◆ **What to work on**:
Using the listing below, select the lines with the word "разбиения" and copy them.
※ ※ ※
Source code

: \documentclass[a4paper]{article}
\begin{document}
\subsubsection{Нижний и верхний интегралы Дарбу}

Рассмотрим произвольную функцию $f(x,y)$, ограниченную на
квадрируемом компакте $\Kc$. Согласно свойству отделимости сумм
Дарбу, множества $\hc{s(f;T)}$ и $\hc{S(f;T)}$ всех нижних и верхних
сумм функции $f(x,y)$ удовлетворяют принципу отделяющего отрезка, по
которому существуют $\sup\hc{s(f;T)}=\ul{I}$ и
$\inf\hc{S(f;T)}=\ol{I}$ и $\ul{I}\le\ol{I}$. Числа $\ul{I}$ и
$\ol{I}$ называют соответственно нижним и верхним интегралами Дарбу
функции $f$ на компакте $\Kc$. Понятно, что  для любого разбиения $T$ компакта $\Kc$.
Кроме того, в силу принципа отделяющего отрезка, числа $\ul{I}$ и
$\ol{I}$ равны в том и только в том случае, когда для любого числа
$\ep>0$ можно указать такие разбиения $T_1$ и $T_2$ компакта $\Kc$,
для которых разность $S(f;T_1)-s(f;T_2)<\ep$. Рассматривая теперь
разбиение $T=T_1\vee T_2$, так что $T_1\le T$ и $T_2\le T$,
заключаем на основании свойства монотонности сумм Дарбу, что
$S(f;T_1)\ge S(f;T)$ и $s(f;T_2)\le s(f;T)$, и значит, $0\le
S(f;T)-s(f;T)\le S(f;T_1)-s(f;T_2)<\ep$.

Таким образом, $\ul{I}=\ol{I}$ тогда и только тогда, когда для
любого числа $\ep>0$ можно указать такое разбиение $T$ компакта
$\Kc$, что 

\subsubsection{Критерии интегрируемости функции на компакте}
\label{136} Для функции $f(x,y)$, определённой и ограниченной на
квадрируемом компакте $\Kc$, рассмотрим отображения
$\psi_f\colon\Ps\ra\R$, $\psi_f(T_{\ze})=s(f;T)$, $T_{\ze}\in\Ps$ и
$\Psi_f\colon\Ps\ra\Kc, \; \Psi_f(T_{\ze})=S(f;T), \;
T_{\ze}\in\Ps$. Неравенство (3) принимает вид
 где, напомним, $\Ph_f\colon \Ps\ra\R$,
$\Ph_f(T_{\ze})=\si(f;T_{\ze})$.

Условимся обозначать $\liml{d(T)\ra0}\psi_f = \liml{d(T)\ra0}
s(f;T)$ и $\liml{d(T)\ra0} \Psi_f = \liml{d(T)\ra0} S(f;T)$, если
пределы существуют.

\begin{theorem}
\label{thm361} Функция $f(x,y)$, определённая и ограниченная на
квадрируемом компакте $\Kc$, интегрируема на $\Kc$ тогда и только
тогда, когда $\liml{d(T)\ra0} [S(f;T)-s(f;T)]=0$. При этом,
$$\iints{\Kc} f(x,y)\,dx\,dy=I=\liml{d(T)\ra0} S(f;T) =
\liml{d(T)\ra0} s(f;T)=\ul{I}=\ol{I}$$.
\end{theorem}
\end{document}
※ ※ ※
◆ **Solution to the exercise**:
функции $f$ на компакте $\Kc$. Понятно, что  для любого разбиения $T$ компакта $\Kc$.
$\ep>0$ можно указать такие разбиения $T_1$ и $T_2$ компакта $\Kc$,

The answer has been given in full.